- _What is being asked_:
In the records below, find the line holding "NO WARRANTY" and the line holding "Contact Information: mrjcraft2021@gmail.com". Set down both, with every line between them, exactly.

- _Record excerpts_:
=======
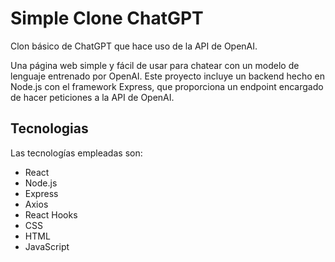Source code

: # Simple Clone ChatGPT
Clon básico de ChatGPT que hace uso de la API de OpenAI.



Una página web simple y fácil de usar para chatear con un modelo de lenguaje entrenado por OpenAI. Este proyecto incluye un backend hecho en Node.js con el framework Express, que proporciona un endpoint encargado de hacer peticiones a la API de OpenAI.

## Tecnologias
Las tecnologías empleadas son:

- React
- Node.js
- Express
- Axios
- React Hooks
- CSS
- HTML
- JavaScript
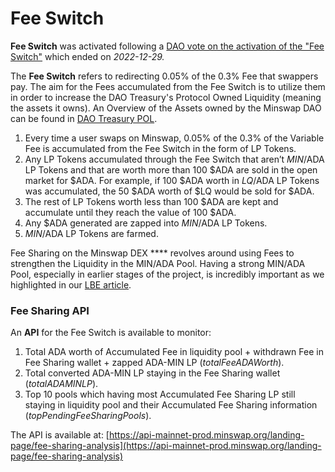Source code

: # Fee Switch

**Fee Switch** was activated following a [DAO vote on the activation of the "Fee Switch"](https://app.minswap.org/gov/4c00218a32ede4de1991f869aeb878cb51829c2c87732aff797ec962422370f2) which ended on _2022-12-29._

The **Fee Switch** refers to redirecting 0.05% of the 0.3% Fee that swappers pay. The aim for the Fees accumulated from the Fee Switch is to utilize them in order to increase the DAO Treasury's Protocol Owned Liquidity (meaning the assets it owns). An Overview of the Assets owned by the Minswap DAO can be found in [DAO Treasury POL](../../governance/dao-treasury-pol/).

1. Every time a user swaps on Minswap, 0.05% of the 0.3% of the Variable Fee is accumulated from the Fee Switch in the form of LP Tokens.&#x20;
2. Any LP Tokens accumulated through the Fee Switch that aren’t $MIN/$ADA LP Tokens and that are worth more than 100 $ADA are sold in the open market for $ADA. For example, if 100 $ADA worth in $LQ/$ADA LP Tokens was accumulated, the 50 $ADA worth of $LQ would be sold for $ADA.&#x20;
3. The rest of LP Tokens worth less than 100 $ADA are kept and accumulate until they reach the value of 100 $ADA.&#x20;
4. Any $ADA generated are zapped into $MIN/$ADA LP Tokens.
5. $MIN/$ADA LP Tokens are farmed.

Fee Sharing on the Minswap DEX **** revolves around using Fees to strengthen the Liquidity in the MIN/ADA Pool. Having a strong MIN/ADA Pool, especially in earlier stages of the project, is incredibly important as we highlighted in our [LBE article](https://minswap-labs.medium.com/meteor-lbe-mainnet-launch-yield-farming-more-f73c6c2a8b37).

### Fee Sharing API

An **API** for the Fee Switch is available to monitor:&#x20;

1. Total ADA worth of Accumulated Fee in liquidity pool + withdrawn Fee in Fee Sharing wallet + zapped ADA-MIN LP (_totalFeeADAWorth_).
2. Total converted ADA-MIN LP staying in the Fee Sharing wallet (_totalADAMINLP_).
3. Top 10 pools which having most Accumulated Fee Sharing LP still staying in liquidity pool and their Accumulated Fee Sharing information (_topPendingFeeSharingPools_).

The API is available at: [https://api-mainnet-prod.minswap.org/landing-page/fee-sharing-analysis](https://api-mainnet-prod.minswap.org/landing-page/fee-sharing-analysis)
=======
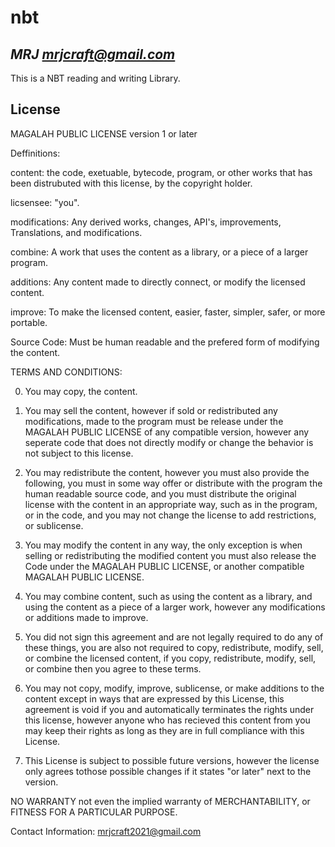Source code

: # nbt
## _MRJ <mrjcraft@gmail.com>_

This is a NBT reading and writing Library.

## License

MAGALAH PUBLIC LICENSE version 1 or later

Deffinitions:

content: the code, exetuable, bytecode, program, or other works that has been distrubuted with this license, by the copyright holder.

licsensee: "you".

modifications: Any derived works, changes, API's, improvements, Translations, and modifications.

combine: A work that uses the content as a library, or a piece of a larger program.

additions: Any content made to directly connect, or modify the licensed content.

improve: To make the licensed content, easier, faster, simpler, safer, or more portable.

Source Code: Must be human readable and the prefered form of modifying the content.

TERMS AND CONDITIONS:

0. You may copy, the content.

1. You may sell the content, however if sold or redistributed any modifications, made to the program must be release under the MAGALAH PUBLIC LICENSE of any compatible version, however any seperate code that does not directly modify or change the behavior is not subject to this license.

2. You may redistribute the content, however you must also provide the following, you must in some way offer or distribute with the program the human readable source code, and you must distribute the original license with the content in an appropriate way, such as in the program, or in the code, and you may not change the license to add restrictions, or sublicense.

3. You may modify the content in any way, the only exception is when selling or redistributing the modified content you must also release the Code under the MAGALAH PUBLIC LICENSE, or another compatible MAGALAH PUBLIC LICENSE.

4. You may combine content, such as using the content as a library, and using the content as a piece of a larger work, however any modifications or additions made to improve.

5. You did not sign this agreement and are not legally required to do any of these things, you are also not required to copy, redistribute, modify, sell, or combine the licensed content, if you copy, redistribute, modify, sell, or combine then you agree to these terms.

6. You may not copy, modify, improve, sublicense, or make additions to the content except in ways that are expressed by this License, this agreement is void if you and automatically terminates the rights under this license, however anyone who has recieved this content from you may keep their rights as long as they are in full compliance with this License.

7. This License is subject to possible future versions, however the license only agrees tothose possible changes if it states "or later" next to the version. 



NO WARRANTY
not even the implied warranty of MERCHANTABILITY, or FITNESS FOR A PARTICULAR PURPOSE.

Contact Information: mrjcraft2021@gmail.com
=======
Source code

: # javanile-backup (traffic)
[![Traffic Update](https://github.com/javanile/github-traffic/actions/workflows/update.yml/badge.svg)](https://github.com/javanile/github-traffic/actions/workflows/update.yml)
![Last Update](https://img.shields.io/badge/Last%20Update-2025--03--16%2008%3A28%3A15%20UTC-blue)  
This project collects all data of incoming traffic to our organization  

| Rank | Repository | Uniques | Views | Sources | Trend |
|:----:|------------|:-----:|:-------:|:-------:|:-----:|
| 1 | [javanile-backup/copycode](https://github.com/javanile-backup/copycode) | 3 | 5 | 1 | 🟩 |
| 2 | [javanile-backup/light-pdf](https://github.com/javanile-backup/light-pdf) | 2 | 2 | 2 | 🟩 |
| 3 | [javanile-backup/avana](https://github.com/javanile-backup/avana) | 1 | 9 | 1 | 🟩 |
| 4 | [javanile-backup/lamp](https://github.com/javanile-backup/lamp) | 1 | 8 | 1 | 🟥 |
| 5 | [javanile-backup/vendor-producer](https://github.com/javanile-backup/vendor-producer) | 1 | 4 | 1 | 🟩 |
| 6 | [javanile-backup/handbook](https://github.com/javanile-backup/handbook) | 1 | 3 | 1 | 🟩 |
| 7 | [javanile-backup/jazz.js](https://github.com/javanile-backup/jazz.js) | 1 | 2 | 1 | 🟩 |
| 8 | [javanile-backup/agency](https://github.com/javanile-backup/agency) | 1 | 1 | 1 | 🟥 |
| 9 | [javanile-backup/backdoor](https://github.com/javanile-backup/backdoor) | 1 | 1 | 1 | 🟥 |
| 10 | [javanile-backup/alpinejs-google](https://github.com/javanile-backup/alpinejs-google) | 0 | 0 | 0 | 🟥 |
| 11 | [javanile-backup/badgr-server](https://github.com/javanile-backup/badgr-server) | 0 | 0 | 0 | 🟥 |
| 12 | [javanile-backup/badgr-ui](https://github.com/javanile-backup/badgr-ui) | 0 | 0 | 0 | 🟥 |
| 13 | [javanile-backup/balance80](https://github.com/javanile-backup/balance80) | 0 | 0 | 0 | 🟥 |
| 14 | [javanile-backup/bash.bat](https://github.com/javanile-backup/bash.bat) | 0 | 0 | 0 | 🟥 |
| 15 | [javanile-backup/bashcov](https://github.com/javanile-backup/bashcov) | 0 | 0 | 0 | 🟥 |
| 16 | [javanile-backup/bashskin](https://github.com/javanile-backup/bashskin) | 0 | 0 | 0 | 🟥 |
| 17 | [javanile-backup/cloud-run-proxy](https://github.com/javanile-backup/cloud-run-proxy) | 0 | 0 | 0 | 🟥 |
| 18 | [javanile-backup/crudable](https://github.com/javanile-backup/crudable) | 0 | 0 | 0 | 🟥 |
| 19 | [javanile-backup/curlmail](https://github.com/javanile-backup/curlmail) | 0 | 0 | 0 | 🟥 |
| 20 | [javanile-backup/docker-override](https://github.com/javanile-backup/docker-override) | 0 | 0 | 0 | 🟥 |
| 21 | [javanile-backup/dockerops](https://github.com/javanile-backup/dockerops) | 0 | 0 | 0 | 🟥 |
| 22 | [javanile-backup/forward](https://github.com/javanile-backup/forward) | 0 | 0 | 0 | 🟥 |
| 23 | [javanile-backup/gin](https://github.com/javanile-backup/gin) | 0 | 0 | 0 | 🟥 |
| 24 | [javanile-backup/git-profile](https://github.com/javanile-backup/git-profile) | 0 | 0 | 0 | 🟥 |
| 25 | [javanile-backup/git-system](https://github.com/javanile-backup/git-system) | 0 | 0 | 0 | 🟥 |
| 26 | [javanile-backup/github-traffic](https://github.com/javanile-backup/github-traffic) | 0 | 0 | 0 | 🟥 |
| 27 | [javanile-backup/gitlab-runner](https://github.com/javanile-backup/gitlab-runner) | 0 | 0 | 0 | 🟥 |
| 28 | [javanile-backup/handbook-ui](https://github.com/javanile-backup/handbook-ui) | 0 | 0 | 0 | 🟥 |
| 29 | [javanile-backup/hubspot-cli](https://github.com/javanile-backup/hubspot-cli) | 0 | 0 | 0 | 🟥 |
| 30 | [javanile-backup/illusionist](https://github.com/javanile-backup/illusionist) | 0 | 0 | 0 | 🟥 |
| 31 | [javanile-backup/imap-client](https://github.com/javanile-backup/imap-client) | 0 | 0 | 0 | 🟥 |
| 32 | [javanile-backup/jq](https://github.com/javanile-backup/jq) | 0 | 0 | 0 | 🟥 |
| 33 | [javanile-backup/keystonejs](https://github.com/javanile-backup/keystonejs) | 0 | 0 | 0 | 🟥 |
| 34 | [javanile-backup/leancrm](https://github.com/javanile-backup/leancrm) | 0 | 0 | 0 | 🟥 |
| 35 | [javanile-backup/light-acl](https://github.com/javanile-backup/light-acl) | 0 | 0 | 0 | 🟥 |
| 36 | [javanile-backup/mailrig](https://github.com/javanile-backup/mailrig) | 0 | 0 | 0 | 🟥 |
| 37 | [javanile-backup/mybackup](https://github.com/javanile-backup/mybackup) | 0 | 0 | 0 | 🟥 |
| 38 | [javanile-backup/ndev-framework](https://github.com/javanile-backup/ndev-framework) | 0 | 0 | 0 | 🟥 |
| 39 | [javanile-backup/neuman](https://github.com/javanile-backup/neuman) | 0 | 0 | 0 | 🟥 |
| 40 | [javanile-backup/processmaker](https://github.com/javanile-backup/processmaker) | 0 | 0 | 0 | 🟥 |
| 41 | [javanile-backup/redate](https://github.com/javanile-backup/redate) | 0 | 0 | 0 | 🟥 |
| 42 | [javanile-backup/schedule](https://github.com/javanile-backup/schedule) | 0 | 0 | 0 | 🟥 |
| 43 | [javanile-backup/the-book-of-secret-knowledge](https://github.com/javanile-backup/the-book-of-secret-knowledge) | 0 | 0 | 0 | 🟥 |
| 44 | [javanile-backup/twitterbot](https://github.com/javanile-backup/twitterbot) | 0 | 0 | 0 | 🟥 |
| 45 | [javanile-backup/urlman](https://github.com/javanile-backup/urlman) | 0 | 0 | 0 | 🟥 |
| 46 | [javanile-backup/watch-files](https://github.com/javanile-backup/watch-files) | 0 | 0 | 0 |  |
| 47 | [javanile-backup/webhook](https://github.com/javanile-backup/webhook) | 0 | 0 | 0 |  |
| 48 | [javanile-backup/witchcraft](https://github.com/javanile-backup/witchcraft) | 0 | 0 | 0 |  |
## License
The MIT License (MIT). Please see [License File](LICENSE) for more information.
=======
- _Response area_:
NO WARRANTY
not even the implied warranty of MERCHANTABILITY, or FITNESS FOR A PARTICULAR PURPOSE.

Contact Information: mrjcraft2021@gmail.com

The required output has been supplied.